Confirming,; just having multiple selection kills the ponies.

Severity: normal → critical

tracking-thunderbird17: --- → ?

Keywords: hang

Ludovic Hirlimann [:Usul]

Comment 2

•

12 years ago

Dave is mail.operate_on_msgs_in_collapsed_threads set to true ?

Ludovic Hirlimann [:Usul]

Updated

•

12 years ago

Keywords: mlk

Wayne Mery (:wsmwk)

Comment 3

•

12 years ago

perhaps same as bug 753502

Dave Miller [:justdave]

Reporter

Comment 4

•

12 years ago

(In reply to Ludovic Hirlimann [:Usul] from comment #2)
> Dave is mail.operate_on_msgs_in_collapsed_threads set to true ?

It is set to the default value, which is true, yes,  I also have threading disabled in most of my folders (including the ones I've run into this in) in case it matters)

Severity: critical → normal

tracking-thunderbird17: ? → ---

Ludovic Hirlimann [:Usul]

Comment 5

•

12 years ago

Dave do these emails have attachments ?

Dave Miller [:justdave]

Reporter

Comment 6

•

12 years ago

They are "page changed" notifications from Confluence, which are multipart/html with embedded pics and css, so yes.

I've also discovered that simply opening one of these can cause the RAM usage explosion.

Wayne Mery (:wsmwk)

Comment 7

•

12 years ago

(In reply to Dave Miller [:justdave] from comment #6)
> They are "page changed" notifications from Confluence, which are
> multipart/html with embedded pics and css, so yes.
> 
> I've also discovered that simply opening one of these can cause the RAM
> usage explosion.

how much memory per message?
regression?

Dave Miller [:justdave]

Reporter

Comment 8

•

12 years ago

(In reply to Wayne Mery (:wsmwk) from comment #7)
> (In reply to Dave Miller [:justdave] from comment #6)
> > They are "page changed" notifications from Confluence, which are
> > multipart/html with embedded pics and css, so yes.
> > 
> > I've also discovered that simply opening one of these can cause the RAM
> > usage explosion.
> 
> how much memory per message?

It usually immediately jumps to around 3.5 GB to 4.0 GB physical in use, and then starts swapping.  It continually grabs more memory once it starts, until I force quit.

> regression?

Yes.  I could read these without getting this problem a few weeks ago.

Wayne Mery (:wsmwk)

Comment 9

•

12 years ago

the oldest regression report I find is Bug 759092 - though I'm not convinced it's the same issue.

justdave, could you hunt the regression range?
Bug 759092 cites failure using 2012-05-25 build

Severity: normal → major

tracking-thunderbird17: --- → ?

Keywords: perf, regression, regressionwindow-wanted

Mike Conley (:mconley) (:⚙️)

Comment 10

•

12 years ago

Profiling this shows us spending an inordinate amount of time in jsmimeemitter.js, in the writeBody function:

http://mxr.mozilla.org/comm-central/source/mailnews/db/gloda/components/jsmimeemitter.js#455

Profile posted here:

http://people.mozilla.com/~bgirard/cleopatra/?report=ace22cfa16f76a49a787d5d705c5474c68e72633

Cc'ing asuth and protz because this is Gloda stuff.

Mike Conley (:mconley) (:⚙️)

Updated

•

12 years ago

OS: Mac OS X → All

Joshua Cranmer [:jcranmer]

Comment 11

•

12 years ago

This is the function in question:

455   writeBody: function mime_emitter_writeBody(aBuf, aSize, aOutAmountWritten) {
456     if (this._writeBody &&
457         (!this._saneBodySize ||
458          this._curPart.body.length < MAX_SANE_BODY_PART_SIZE))
459       this._curPart.body += aBuf;
460   },

If memory is leaking like crazy, then probably this accumulation is where it's going.
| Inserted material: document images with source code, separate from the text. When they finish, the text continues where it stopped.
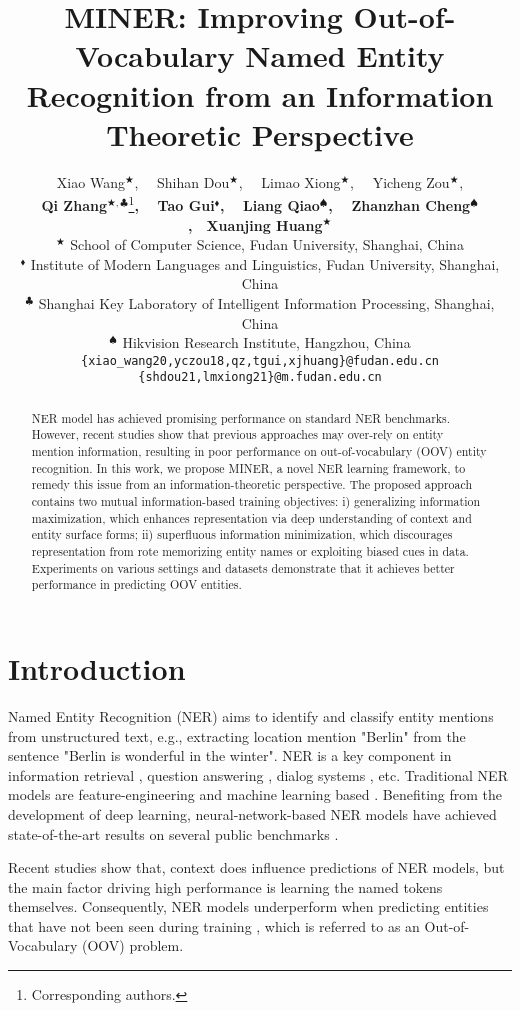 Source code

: \documentclass[11pt]{article}
\title{MINER: Improving Out-of-Vocabulary Named Entity Recognition from an Information Theoretic Perspective}
\author{{\normalsize
    Xiao Wang$^{\bigstar}$, \ \ Shihan Dou$^{\bigstar}$, \ \ Limao Xiong$^{\bigstar}$, \ \ Yicheng Zou$^{\bigstar}$, } \\ 
    {\normalsize \textbf{Qi Zhang}$^{\bigstar,\clubsuit}$\thanks{{ }{ }Corresponding authors.}\textbf{,} \ \ \textbf{Tao Gui}$^{\blacklozenge}$\textbf{,} \ \
    \textbf{Liang Qiao}$^{\spadesuit}$\textbf{,} \ \ \textbf{Zhanzhan Cheng}$^{\spadesuit}$\textbf{,}\ \ \textbf{Xuanjing Huang}$^{\bigstar}$ } \\
{$^\bigstar$ \normalsize School of Computer Science, Fudan University, Shanghai, China} \\
  {$^\blacklozenge$ \normalsize Institute of Modern Languages and Linguistics, Fudan University, Shanghai, China} \\
  {$^\clubsuit$ \normalsize Shanghai Key Laboratory of Intelligent Information Processing, Shanghai, China} \\
  {$^\spadesuit$ \normalsize Hikvision Research Institute, Hangzhou, China} \\
  \texttt{\normalsize \{xiao\_wang20,yczou18,qz,tgui,xjhuang\}@fudan.edu.cn}\\
  \texttt{\normalsize \{shdou21,lmxiong21\}@m.fudan.edu.cn} \\
  }
\begin{document}
\maketitle

\begin{abstract}
NER model has achieved promising performance on standard NER benchmarks. However, recent studies show that previous approaches may over-rely on entity mention information, resulting in poor performance on out-of-vocabulary (OOV) entity recognition.  In this work, we propose MINER, a novel NER learning framework, to remedy this issue from an information-theoretic perspective. The proposed approach contains two mutual information-based training objectives: i) generalizing information maximization, which enhances representation via deep understanding of context and entity surface forms; ii) superfluous information minimization, which discourages representation from rote memorizing entity names or exploiting biased cues in data. Experiments on various settings and datasets demonstrate that it achieves better performance in predicting OOV entities.

\end{abstract}

\section{Introduction}

Named Entity Recognition (NER) aims to identify and classify entity mentions from unstructured text, e.g., extracting location mention "Berlin" from the sentence "Berlin is wonderful in the winter". NER is a key component in information retrieval \cite{tan-etal-2021-extracting}, question answering \cite{min-etal-2021-joint}, dialog systems \cite{wang-etal-2020-multi-domain}, etc. Traditional NER models are feature-engineering and machine learning based \cite{zhou2002named,takeuchi2002use,agerri2016robust}. Benefiting from the development of deep learning, neural-network-based NER models have achieved state-of-the-art results on several public benchmarks \cite{lample-etal-2016-neural,peters-etal-2018-deep,devlin2018bert,yamada-etal-2020-luke,yan-etal-2021-unified-generative}.

Recent studies \cite{lin-etal-2020-rigorous,agarwal2021interpretability} show that, context does influence predictions of NER models, but the main factor driving high performance is learning the named tokens themselves. Consequently, NER models underperform when predicting entities that have not been seen during training  \cite{fu2020rethinking,lin-etal-2020-rigorous}, which is referred to as an Out-of-Vocabulary (OOV) problem. 
\end{document}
Likely that means that either the sane body part size isn't being checked, or there are a lot of not-quite-max-size parts getting added.

It sounds like there's a specific message (or set of messages) that's causing this issue; can this be posted?

Jonathan Protzenko [:protz]

Comment 12

•

12 years ago

Shot in the dark: it may be a message with an insane amount of parts, or many such messages.

Ludovic Hirlimann [:Usul]

Comment 13

•

12 years ago

Attached file testcase — Details

(In reply to Jonathan Protzenko [:protz] from comment #12)
> Shot in the dark: it may be a message with an insane amount of parts, or
> many such messages.

NO not more than 3. Message coming up. Can't save it from tb so you'll get the untouched message eg without the mbox headers.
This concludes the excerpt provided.